[Information given]:

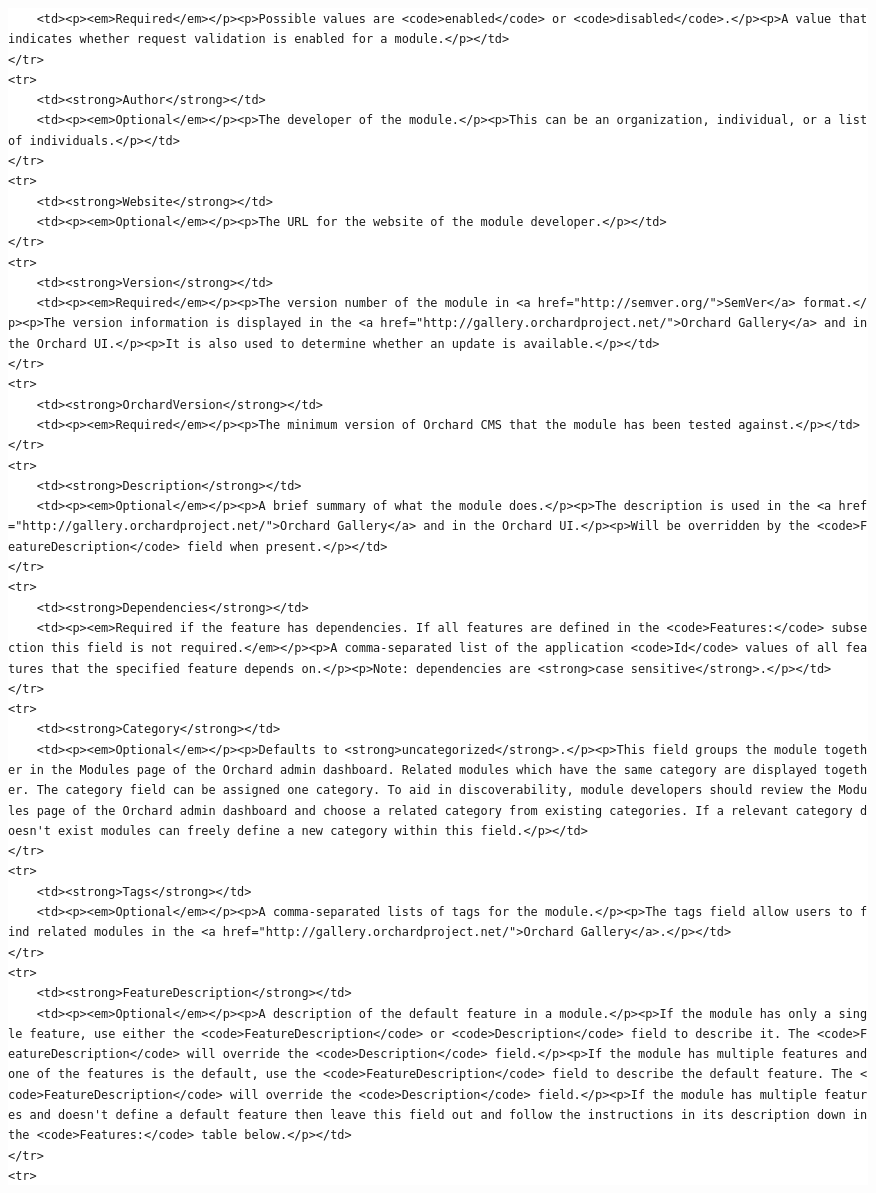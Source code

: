        <td><p><em>Required</em></p><p>Possible values are <code>enabled</code> or <code>disabled</code>.</p><p>A value that indicates whether request validation is enabled for a module.</p></td>
    </tr>
    <tr>
        <td><strong>Author</strong></td>
        <td><p><em>Optional</em></p><p>The developer of the module.</p><p>This can be an organization, individual, or a list of individuals.</p></td>
    </tr>
    <tr>
        <td><strong>Website</strong></td>
        <td><p><em>Optional</em></p><p>The URL for the website of the module developer.</p></td>
    </tr>
    <tr>
        <td><strong>Version</strong></td>
        <td><p><em>Required</em></p><p>The version number of the module in <a href="http://semver.org/">SemVer</a> format.</p><p>The version information is displayed in the <a href="http://gallery.orchardproject.net/">Orchard Gallery</a> and in the Orchard UI.</p><p>It is also used to determine whether an update is available.</p></td>
    </tr>
    <tr>
        <td><strong>OrchardVersion</strong></td>
        <td><p><em>Required</em></p><p>The minimum version of Orchard CMS that the module has been tested against.</p></td>
    </tr>
    <tr>
        <td><strong>Description</strong></td>
        <td><p><em>Optional</em></p><p>A brief summary of what the module does.</p><p>The description is used in the <a href="http://gallery.orchardproject.net/">Orchard Gallery</a> and in the Orchard UI.</p><p>Will be overridden by the <code>FeatureDescription</code> field when present.</p></td>
    </tr>
    <tr>
        <td><strong>Dependencies</strong></td>
        <td><p><em>Required if the feature has dependencies. If all features are defined in the <code>Features:</code> subsection this field is not required.</em></p><p>A comma-separated list of the application <code>Id</code> values of all features that the specified feature depends on.</p><p>Note: dependencies are <strong>case sensitive</strong>.</p></td>
    </tr>
    <tr>
        <td><strong>Category</strong></td>
        <td><p><em>Optional</em></p><p>Defaults to <strong>uncategorized</strong>.</p><p>This field groups the module together in the Modules page of the Orchard admin dashboard. Related modules which have the same category are displayed together. The category field can be assigned one category. To aid in discoverability, module developers should review the Modules page of the Orchard admin dashboard and choose a related category from existing categories. If a relevant category doesn't exist modules can freely define a new category within this field.</p></td>
    </tr>
    <tr>
        <td><strong>Tags</strong></td>
        <td><p><em>Optional</em></p><p>A comma-separated lists of tags for the module.</p><p>The tags field allow users to find related modules in the <a href="http://gallery.orchardproject.net/">Orchard Gallery</a>.</p></td>
    </tr>
    <tr>
        <td><strong>FeatureDescription</strong></td>
        <td><p><em>Optional</em></p><p>A description of the default feature in a module.</p><p>If the module has only a single feature, use either the <code>FeatureDescription</code> or <code>Description</code> field to describe it. The <code>FeatureDescription</code> will override the <code>Description</code> field.</p><p>If the module has multiple features and one of the features is the default, use the <code>FeatureDescription</code> field to describe the default feature. The <code>FeatureDescription</code> will override the <code>Description</code> field.</p><p>If the module has multiple features and doesn't define a default feature then leave this field out and follow the instructions in its description down in the <code>Features:</code> table below.</p></td>
    </tr>
    <tr>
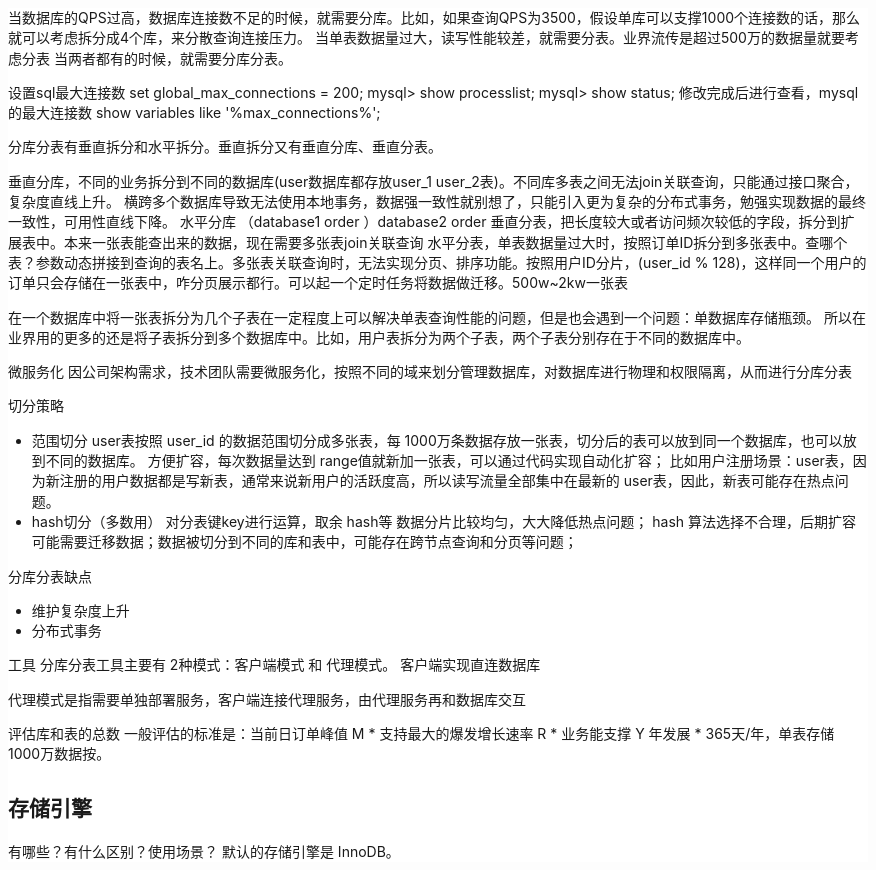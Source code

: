 当数据库的QPS过高，数据库连接数不足的时候，就需要分库。比如，如果查询QPS为3500，假设单库可以支撑1000个连接数的话，那么就可以考虑拆分成4个库，来分散查询连接压力。
当单表数据量过大，读写性能较差，就需要分表。业界流传是超过500万的数据量就要考虑分表
当两者都有的时候，就需要分库分表。

设置sql最大连接数
set global_max_connections = 200;
mysql> show processlist;
mysql> show status;
修改完成后进行查看，mysql的最大连接数
show variables like '%max_connections%';


分库分表有垂直拆分和水平拆分。垂直拆分又有垂直分库、垂直分表。

垂直分库，不同的业务拆分到不同的数据库(user数据库都存放user_1 user_2表)。不同库多表之间无法join关联查询，只能通过接口聚合，复杂度直线上升。 横跨多个数据库导致无法使用本地事务，数据强一致性就别想了，只能引入更为复杂的分布式事务，勉强实现数据的最终一致性，可用性直线下降。
水平分库 （database1 order ）database2 order 
垂直分表，把长度较大或者访问频次较低的字段，拆分到扩展表中。本来一张表能查出来的数据，现在需要多张表join关联查询
水平分表，单表数据量过大时，按照订单ID拆分到多张表中。查哪个表？参数动态拼接到查询的表名上。多张表关联查询时，无法实现分页、排序功能。按照用户ID分片，(user_id % 128)，这样同一个用户的订单只会存储在一张表中，咋分页展示都行。可以起一个定时任务将数据做迁移。500w~2kw一张表

在一个数据库中将一张表拆分为几个子表在一定程度上可以解决单表查询性能的问题，但是也会遇到一个问题：单数据库存储瓶颈。
所以在业界用的更多的还是将子表拆分到多个数据库中。比如，用户表拆分为两个子表，两个子表分别存在于不同的数据库中。


微服务化
因公司架构需求，技术团队需要微服务化，按照不同的域来划分管理数据库，对数据库进行物理和权限隔离，从而进行分库分表


切分策略
- 范围切分  user表按照 user_id 的数据范围切分成多张表，每 1000万条数据存放一张表，切分后的表可以放到同一个数据库，也可以放到不同的数据库。
  方便扩容，每次数据量达到 range值就新加一张表，可以通过代码实现自动化扩容；
  比如用户注册场景：user表，因为新注册的用户数据都是写新表，通常来说新用户的活跃度高，所以读写流量全部集中在最新的 user表，因此，新表可能存在热点问题。
- hash切分（多数用）
  对分表键key进行运算，取余 hash等
    数据分片比较均匀，大大降低热点问题；
    hash 算法选择不合理，后期扩容可能需要迁移数据；数据被切分到不同的库和表中，可能存在跨节点查询和分页等问题；


分库分表缺点
- 维护复杂度上升
- 分布式事务


工具
分库分表工具主要有 2种模式：客户端模式 和 代理模式。
客户端实现直连数据库

代理模式是指需要单独部署服务，客户端连接代理服务，由代理服务再和数据库交互

评估库和表的总数
一般评估的标准是：当前日订单峰值 M * 支持最大的爆发增长速率 R * 业务能支撑 Y 年发展 * 365天/年，单表存储 1000万数据按。




## 存储引擎
有哪些？有什么区别？使用场景？
默认的存储引擎是 InnoDB。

[Task objective]: Please go through the data and copy each line containing the word "whether".

[Task output]:
:        <td><p><em>Required</em></p><p>Possible values are <code>enabled</code> or <code>disabled</code>.</p><p>A value that indicates whether request validation is enabled for a module.</p></td>
        <td><p><em>Required</em></p><p>The version number of the module in <a href="http://semver.org/">SemVer</a> format.</p><p>The version information is displayed in the <a href="http://gallery.orchardproject.net/">Orchard Gallery</a> and in the Orchard UI.</p><p>It is also used to determine whether an update is available.</p></td>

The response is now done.